Whether or not to upgrade to a form of Power-over-Ethernet is a growing concern in some businesses, and for more reasons than you might think.
There's a new trend in PoE, however, and it's one that may alter your selection of wireless access points. Some of the newest 802.11ac modelsrequire PoE+ to enable full functionality.
Both PoE and PoE+ are ways of delivering electrical current side-by-side with data on most standard Ethernet cables. The only significant difference between the formats for users is the amount of power transmitted. PoE carries 15W, and PoE+ delivers 30W.
PoE switches can effectively become the power supply for a range of subsidiary devices, such as an office's VoIP telephone system.

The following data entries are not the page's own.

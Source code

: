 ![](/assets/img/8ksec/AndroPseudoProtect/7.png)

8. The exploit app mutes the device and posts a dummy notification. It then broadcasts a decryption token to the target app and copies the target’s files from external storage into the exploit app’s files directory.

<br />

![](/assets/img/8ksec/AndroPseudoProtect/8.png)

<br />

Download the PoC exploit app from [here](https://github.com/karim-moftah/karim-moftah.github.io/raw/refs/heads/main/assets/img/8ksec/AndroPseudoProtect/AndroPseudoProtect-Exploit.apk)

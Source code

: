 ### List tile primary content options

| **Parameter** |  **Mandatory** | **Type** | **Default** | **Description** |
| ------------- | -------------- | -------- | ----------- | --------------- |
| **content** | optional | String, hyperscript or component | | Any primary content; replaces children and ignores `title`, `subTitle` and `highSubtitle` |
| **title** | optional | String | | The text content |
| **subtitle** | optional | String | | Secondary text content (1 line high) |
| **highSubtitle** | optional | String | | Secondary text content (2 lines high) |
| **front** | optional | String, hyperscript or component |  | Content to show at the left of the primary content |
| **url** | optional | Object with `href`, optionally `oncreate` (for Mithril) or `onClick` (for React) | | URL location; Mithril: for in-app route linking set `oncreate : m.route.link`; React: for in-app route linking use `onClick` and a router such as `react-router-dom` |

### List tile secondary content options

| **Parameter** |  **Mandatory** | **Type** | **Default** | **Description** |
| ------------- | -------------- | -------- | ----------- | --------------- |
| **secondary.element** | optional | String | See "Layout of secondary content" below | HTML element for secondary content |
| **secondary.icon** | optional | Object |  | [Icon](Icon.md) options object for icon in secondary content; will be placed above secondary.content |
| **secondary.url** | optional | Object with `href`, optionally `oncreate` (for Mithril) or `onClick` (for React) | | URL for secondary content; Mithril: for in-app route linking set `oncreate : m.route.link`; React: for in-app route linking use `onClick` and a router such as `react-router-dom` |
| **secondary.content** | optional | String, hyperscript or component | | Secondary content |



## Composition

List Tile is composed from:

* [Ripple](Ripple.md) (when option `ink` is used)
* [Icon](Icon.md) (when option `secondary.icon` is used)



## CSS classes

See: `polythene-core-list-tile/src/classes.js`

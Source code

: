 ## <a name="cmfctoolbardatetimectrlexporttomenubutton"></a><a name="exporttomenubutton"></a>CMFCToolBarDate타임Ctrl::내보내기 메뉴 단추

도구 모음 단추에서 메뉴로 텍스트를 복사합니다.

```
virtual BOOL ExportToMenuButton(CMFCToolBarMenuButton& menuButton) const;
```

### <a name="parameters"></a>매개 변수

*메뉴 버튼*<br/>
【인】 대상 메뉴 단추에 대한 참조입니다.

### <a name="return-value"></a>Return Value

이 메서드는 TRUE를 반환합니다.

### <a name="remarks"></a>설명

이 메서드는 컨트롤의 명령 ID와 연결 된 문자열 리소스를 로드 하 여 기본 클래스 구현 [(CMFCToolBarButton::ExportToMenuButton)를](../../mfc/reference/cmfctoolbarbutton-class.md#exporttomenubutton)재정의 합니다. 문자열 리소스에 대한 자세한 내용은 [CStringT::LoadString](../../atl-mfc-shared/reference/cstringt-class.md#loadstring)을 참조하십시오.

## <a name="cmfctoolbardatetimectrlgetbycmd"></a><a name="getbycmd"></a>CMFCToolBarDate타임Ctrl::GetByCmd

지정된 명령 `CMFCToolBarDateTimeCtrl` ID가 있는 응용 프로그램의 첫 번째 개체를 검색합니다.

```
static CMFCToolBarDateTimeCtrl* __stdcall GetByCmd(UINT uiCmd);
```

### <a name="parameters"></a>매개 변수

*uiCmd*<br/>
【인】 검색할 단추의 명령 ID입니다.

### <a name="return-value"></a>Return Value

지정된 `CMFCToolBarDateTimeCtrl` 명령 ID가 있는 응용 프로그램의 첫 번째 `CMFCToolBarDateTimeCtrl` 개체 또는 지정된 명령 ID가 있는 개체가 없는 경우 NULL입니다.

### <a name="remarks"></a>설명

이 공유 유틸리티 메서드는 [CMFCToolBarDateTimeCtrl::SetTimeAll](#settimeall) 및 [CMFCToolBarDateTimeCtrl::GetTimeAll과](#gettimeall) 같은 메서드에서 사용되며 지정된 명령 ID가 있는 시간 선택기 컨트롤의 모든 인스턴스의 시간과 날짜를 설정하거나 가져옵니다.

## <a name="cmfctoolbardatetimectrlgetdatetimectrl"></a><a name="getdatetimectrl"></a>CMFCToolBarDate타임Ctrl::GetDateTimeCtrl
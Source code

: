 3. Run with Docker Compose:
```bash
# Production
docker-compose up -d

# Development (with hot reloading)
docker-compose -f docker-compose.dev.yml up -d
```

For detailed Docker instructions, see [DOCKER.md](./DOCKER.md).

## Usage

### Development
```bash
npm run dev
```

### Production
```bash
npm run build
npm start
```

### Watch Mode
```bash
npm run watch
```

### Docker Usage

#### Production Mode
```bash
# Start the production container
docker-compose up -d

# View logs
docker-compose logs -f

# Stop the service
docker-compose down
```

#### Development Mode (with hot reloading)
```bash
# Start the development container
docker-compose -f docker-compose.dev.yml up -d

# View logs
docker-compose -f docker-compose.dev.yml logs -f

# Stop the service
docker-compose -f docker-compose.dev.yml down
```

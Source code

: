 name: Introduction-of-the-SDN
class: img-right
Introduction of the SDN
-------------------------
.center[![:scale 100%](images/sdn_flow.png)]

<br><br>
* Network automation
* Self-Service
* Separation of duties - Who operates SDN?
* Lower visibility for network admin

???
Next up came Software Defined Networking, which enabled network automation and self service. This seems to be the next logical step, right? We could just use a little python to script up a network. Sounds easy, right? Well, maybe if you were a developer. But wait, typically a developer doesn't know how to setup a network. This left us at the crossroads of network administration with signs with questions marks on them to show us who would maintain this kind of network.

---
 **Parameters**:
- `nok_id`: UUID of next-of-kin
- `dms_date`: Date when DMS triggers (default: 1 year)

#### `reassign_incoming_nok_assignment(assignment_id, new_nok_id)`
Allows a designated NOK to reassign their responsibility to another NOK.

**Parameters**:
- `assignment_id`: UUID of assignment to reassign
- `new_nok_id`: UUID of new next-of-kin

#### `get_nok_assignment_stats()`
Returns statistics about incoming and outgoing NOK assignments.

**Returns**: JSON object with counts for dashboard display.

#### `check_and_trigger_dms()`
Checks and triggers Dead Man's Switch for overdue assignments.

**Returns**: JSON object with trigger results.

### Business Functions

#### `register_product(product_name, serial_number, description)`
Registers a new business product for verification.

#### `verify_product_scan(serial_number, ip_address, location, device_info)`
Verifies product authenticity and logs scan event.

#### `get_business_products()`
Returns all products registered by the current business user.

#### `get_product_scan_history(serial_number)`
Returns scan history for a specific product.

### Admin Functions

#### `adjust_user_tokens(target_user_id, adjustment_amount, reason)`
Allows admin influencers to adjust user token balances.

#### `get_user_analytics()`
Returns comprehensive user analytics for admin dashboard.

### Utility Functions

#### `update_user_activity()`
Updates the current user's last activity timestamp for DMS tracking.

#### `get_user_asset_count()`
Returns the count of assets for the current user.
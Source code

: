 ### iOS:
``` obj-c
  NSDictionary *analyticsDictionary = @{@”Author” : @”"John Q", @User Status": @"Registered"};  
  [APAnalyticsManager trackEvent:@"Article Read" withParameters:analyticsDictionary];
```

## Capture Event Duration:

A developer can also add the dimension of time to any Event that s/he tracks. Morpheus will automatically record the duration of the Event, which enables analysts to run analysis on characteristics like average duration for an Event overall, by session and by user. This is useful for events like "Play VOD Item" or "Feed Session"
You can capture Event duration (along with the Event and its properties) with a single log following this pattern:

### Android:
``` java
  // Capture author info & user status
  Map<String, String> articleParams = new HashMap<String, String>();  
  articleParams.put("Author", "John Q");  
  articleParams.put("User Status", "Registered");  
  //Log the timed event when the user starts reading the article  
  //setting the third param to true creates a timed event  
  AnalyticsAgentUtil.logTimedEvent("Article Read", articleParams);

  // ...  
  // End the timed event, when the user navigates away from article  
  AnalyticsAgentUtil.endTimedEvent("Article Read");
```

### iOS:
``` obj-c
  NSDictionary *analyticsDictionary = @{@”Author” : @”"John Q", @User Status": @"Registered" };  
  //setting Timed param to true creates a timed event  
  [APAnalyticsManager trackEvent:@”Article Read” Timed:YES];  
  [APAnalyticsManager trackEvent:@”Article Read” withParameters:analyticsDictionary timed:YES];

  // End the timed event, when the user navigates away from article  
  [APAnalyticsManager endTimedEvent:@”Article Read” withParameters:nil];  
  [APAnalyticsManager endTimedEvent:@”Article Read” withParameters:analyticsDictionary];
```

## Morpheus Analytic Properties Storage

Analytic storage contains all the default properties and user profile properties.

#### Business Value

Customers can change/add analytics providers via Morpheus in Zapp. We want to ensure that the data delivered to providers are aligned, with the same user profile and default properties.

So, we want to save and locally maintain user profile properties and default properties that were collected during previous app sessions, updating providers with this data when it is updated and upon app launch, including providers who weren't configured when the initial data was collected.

Do You Need PoE+ For Wireless Access Points?
Several brands, including Cisco and Meraki models, have started quietly disabling features when the access point isn't connected to PoE+. Usually, it involves disabling antennas, which limits the AP's top speed, or potentially disables security measures like active W-IDS scanning.
What's uncertain is whether this is a trend that will continue. Some brands, like the ADTRAN BlueSocket access points, have no PoE+ requirement, even for top-line 802.11ac models. However, it's hard to deny that the trend in electronics is towards higher power consumption.
Every antenna added is another drain on the power supply, after all.
And what statistics exist suggest that PoE adoption is increasing rapidly. The number of non PoE wireless access points selling are still well beyond PoE or PoE+ models, but the gap is steadily lessening. Something that was a niche innovation five years ago is clearly catching on.
So does this mean you'll have to upgrade to PoE+ for wireless access points to work in the future? Not necessarily, but it's looking increasingly likely.
Also, more UPS and Battery Backup Systems are coming out that also support PoE standards, which should help lessen the obvious redundancy problem with having power and data on the same line.
Always Look Ahead When Planning Network Upgrades
One thing that often surprises our clients is how much time we spend "in the future." Most of the major network standards and changes are now planned out five years in advance, or sometimes more. The various standards committees already have hypothetical new WiFi technologies scheduled out to 2020!
The smartest and most cost-effective network upgrades don't simply focus on your needs today, but rather at where both your company and the networking industry will be in five+ years. Ideally, your investments today should look to converge with upcoming technologies to get a maximum ROI on the hardware.
So if you're looking towards a new WiFi standard like 802.11ac, it may make sense to go ahead and move towards PoE+ for wireless access points and other networked systems.